Search code examples
ruby-on-railsrails-activejobsearchkick

Custom bulk indexer for searchkick : mapping options are ignored


I'm using Searchkick 3.1.0

I have to bulk index a certain collection of records. By what I read in the docs and have tried, I cannot pass an predefined array of ids to Searchkick's reindex method. I'm using the async mode.

If you do for example, Klass.reindex(async: true), it will enqueue jobs with the specified batch_size in your options. The problem with that it loops through the entire model's ids will then determin if they have to be indexed. For example, if I have 10 000 records in my database and a batch size of 200, it will enqueue 50 jobs. It will then loop on each id and if the search_import's conditions are met, it will index it.

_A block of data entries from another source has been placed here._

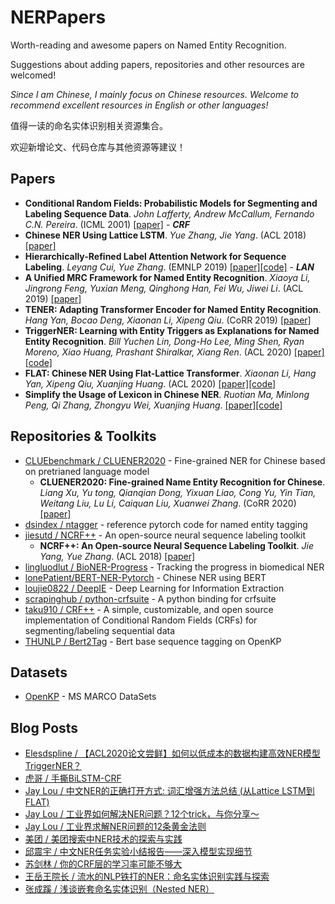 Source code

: # NERPapers
Worth-reading and awesome papers on Named Entity Recognition.

Suggestions about adding papers, repositories and other resources are welcomed!

*Since I am Chinese, I mainly focus on Chinese resources. Welcome to recommend excellent resources in English or other languages!*

值得一读的命名实体识别相关资源集合。

欢迎新增论文、代码仓库与其他资源等建议！

## Papers
- **Conditional Random Fields: Probabilistic Models for Segmenting and Labeling Sequence Data**. *John Lafferty, Andrew McCallum, Fernando C.N. Pereira*. (ICML 2001) [[paper]](https://repository.upenn.edu/cgi/viewcontent.cgi?article=1162&context=cis_papers) - ***CRF***
- **Chinese NER Using Lattice LSTM**. *Yue Zhang, Jie Yang*. (ACL 2018) [[paper]](https://arxiv.org/abs/1805.02023)
- **Hierarchically-Refined Label Attention Network for Sequence Labeling**. *Leyang Cui, Yue Zhang*. (EMNLP 2019) [[paper]](https://www.aclweb.org/anthology/D19-1422/)[[code]](https://github.com/Nealcly/BiLSTM-LAN) - ***LAN***
- **A Unified MRC Framework for Named Entity Recognition**. *Xiaoya Li, Jingrong Feng, Yuxian Meng, Qinghong Han, Fei Wu, Jiwei Li*. (ACL 2019) [[paper]](https://arxiv.org/abs/1910.11476)
- **TENER: Adapting Transformer Encoder for Named Entity Recognition**. *Hang Yan, Bocao Deng, Xiaonan Li, Xipeng Qiu*. (CoRR 2019) [[paper]](https://arxiv.org/abs/1911.04474)
- **TriggerNER: Learning with Entity Triggers as Explanations for Named Entity Recognition**. *Bill Yuchen Lin, Dong-Ho Lee, Ming Shen, Ryan Moreno, Xiao Huang, Prashant Shiralkar, Xiang Ren*. (ACL 2020) [[paper]](https://arxiv.org/abs/2004.07493)[[code]](https://github.com/INK-USC/TriggerNER)
- **FLAT: Chinese NER Using Flat-Lattice Transformer**. *Xiaonan Li, Hang Yan, Xipeng Qiu, Xuanjing Huang*. (ACL 2020) [[paper]](https://arxiv.org/abs/2004.11795)[[code]](https://github.com/LeeSureman/Flat-Lattice-Transformer)
- **Simplify the Usage of Lexicon in Chinese NER**. *Ruotian Ma, Minlong Peng, Qi Zhang, Zhongyu Wei, Xuanjing Huang*. [[paper]](https://www.aclweb.org/anthology/2020.acl-main.528/)[[code]](https://github.com/v-mipeng/LexiconAugmentedNER)

## Repositories & Toolkits
- [CLUEbenchmark / CLUENER2020](https://github.com/CLUEbenchmark/CLUENER2020) - Fine-grained NER for Chinese based on pretrianed language model
  - **CLUENER2020: Fine-grained Name Entity Recognition for Chinese**. *Liang Xu, Yu tong, Qianqian Dong, Yixuan Liao, Cong Yu, Yin Tian, Weitang Liu, Lu Li, Caiquan Liu, Xuanwei Zhang*. (CoRR 2020) [[paper]](https://arxiv.org/abs/2001.04351)
- [dsindex / ntagger](https://github.com/dsindex/ntagger) - reference pytorch code for named entity tagging
- [jiesutd / NCRF++](https://github.com/jiesutd/NCRFpp) - An open-source neural sequence labeling toolkit
  - **NCRF++: An Open-source Neural Sequence Labeling Toolkit**. *Jie Yang, Yue Zhang*. (ACL 2018) [[paper]](https://www.aclweb.org/anthology/P18-4013/)
- [lingluodlut / BioNER-Progress](https://github.com/lingluodlut/BioNER-Progress) - Tracking the progress in biomedical NER
- [lonePatient/BERT-NER-Pytorch](https://github.com/lonePatient/BERT-NER-Pytorch) - Chinese NER using BERT
- [loujie0822 / DeepIE](https://github.com/loujie0822/DeepIE) - Deep Learning for Information Extraction
- [scrapinghub / python-crfsuite](https://github.com/scrapinghub/python-crfsuite) - A python binding for crfsuite
- [taku910 / CRF++](https://taku910.github.io/crfpp/) - A simple, customizable, and open source implementation of Conditional Random Fields (CRFs) for segmenting/labeling sequential data
- [THUNLP / Bert2Tag](https://github.com/thunlp/Bert2Tag) - Bert base sequence tagging on OpenKP
## Datasets
- [OpenKP](http://www.msmarco.org/leaders.aspx) - MS MARCO DataSets

## Blog Posts
- [Elesdspline / 【ACL2020论文尝鲜】如何以低成本的数据构建高效NER模型 TriggerNER？](https://zhuanlan.zhihu.com/p/145974989)
- [虎哥 / 手撕BiLSTM-CRF](https://zhuanlan.zhihu.com/p/97676647)
- [Jay Lou / 中文NER的正确打开方式: 词汇增强方法总结 (从Lattice LSTM到FLAT)](https://zhuanlan.zhihu.com/p/142615620)
- [Jay Lou / 工业界如何解决NER问题？12个trick，与你分享～](https://zhuanlan.zhihu.com/p/152463745)
- [Jay Lou / 工业界求解NER问题的12条黄金法则](https://mp.weixin.qq.com/s/MQRrEIJaFToIVLbnuKQZnw)
- [美团 / 美团搜索中NER技术的探索与实践](https://tech.meituan.com/2020/07/23/ner-in-meituan-nlp.html)
- [邱震宇 / 中文NER任务实验小结报告——深入模型实现细节](https://zhuanlan.zhihu.com/p/103779616)
- [苏剑林 / 你的CRF层的学习率可能不够大](https://kexue.fm/archives/7196)
- [王岳王院长 / 流水的NLP铁打的NER：命名实体识别实践与探索](https://zhuanlan.zhihu.com/p/166496466)
- [张成蹊 / 浅谈嵌套命名实体识别（Nested NER）](https://mp.weixin.qq.com/s/iB-gaxIygWLjS1mKwKUGog)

This step is useless, I would like to enqueue a pre-filtered array of ids to prevent looping through the entire records.

I tried writing the following job to overwrite the normal behavior :

def perform(class_name, batch_size = 100, offset = 0)
    model = class_name.constantize
    ids = model
          .joins(:user)
          .where(user: { active: true, id: $rollout.get(:searchkick).users })
          .where("#{class_name.downcase.pluralize}.id > ?", offset)
          .pluck(:id)

    until ids.empty?
      ids_to_enqueue = ids.shift(batch_size)
      Searchkick::BulkReindexJob.perform_later(
          class_name: model.name,
          record_ids: ids_to_enqueue
      )
end

The problem : The searchkick mapping options are completely ignored when inserting records into ElasticSearch and I can't figure out why. It doesn't take the specified match (text_middle) and create a mapping with default match 'keyword'.

Is there any clean way to bulk reindex an array of records without having to enqueue jobs containing unwanted records?


Solution

  • You should be able to reindex records based on a condition:

    From the searchkick docs:

    Reindex multiple records
    
    Product.where(store_id: 1).reindex
    

    You can put that in your own delayed job.

    What I have done is have for some of our batch operations that happens already in a delayed job, I wrap the code in the job in the bulk block, also in the searchkick doc.

    Searchkick.callbacks(:bulk) do
    ... // wrap some batch operations on model instrumented with searchkick.
        // the bulk block should be outside of any transaction block
    end